There are two probable answers. Perhaps Rand is indeed an independent thinker who, while sharing the broad, small government and non-interventionist leanings of his dad, is not a crank. Or, Rand is indeed a crank, yet one whose ambitions outweigh his ideological convictions. In other words, Rand knows that, in order to succeed on the national stage—he is widely expected to make a run for the Republican presidential nomination in 2016—he can’t let his freak flag fly.
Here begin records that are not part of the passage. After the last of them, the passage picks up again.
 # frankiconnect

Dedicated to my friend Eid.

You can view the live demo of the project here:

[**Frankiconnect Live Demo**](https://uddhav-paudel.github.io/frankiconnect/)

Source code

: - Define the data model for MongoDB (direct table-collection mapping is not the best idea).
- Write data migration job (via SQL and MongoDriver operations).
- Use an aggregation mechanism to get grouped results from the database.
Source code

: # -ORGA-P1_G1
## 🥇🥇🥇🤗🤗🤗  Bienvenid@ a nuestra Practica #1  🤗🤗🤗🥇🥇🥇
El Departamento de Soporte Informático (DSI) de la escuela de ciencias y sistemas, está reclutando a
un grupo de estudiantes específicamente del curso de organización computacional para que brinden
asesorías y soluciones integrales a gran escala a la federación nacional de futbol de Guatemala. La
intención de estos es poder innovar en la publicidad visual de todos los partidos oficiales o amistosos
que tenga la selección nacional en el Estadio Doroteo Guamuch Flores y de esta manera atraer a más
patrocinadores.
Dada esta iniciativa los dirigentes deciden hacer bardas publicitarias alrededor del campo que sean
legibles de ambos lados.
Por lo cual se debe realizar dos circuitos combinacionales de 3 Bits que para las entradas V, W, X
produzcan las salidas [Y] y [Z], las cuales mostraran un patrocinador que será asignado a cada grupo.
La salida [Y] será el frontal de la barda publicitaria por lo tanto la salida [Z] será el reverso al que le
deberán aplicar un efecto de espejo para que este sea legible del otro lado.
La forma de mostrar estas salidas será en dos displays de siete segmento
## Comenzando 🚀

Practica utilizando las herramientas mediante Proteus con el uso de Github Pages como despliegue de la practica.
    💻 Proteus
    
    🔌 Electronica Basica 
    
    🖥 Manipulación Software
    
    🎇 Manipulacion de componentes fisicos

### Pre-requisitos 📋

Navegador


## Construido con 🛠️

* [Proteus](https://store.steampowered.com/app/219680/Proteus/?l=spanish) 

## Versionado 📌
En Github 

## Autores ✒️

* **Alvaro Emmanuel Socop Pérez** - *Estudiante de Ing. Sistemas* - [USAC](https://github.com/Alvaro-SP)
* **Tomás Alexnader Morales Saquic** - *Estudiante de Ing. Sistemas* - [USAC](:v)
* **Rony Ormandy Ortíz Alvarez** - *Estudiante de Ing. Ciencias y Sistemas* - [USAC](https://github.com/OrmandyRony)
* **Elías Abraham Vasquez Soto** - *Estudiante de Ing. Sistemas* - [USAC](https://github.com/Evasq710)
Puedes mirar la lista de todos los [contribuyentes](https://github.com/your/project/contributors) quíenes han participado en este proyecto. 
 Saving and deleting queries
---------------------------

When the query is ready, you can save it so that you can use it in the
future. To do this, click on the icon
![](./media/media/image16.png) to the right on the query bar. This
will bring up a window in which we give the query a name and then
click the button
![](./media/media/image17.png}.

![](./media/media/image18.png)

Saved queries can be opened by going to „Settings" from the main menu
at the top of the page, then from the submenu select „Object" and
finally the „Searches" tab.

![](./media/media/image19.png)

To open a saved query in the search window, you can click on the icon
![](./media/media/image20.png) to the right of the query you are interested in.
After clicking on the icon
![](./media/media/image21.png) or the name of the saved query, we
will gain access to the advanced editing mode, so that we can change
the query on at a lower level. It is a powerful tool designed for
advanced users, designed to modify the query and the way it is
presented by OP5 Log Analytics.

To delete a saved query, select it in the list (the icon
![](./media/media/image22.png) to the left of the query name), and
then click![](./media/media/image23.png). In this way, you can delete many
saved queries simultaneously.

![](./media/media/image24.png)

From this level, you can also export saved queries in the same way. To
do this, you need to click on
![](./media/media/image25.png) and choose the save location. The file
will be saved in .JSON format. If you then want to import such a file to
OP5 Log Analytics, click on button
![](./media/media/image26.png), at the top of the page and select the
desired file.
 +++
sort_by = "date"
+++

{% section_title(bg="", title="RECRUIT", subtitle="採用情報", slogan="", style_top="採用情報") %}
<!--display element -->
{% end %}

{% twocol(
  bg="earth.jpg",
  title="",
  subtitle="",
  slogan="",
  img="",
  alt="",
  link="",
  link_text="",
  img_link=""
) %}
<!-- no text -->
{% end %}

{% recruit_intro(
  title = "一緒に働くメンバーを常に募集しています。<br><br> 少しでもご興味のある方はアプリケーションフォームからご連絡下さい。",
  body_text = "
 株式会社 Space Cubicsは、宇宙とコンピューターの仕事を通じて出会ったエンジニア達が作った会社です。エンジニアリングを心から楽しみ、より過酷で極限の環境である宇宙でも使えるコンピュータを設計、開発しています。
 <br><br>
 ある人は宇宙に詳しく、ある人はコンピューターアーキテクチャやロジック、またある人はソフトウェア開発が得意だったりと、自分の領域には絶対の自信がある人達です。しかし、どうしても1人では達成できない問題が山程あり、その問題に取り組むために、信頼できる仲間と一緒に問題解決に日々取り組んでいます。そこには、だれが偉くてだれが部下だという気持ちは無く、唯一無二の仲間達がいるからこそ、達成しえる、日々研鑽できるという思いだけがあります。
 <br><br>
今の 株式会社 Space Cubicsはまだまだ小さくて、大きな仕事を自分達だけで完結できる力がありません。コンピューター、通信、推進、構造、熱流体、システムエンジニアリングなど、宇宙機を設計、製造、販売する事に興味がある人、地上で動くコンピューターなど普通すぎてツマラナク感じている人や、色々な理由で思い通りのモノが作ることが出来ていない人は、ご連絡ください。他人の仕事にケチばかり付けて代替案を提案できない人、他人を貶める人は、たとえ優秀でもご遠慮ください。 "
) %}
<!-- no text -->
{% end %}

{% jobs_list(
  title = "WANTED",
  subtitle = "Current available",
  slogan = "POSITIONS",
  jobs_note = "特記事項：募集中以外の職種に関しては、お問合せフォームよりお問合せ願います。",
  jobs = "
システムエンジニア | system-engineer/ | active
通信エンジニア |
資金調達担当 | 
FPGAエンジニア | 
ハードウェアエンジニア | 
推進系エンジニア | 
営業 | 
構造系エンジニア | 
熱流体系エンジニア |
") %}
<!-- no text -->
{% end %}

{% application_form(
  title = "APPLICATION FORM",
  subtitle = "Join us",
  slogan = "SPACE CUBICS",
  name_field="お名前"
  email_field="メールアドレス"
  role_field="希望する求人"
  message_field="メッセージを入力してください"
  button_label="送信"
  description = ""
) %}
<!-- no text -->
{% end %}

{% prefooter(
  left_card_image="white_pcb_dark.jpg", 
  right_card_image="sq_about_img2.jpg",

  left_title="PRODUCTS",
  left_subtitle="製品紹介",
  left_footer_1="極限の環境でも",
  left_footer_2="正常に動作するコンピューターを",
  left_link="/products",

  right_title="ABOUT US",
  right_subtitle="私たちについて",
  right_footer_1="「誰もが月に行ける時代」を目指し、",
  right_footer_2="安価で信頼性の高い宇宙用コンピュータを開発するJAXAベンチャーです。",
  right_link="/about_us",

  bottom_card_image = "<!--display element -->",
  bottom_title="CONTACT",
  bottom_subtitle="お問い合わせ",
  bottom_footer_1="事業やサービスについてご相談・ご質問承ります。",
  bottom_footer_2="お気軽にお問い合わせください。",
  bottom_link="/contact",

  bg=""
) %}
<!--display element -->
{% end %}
Since Rand’s emergence on the national stage several years ago, I’ve been inclined to give him the benefit of the doubt. But in light of a blockbuster report by Alana Goodman of the Washington Free Beacon, I now lean more toward the latter. Goodman reports that one of the senator’s closest aides and the co-author of a 2011 book, Jack Hunter, spent years as a neo-Confederate activist and radio host. From 1999 until last year, Goodman reports, Hunter was the host of a South Carolina radio program whose alter ego was “The Southern Avenger.” Hunter, who would sport a Stars-and-Bars mask during public appearances, praised John Wilkes Booth, the assassin of President Abraham Lincoln—whom he compared to Saddam Hussein. Earlier, Hunter had been a leader in the League of the South, a secessionist organization.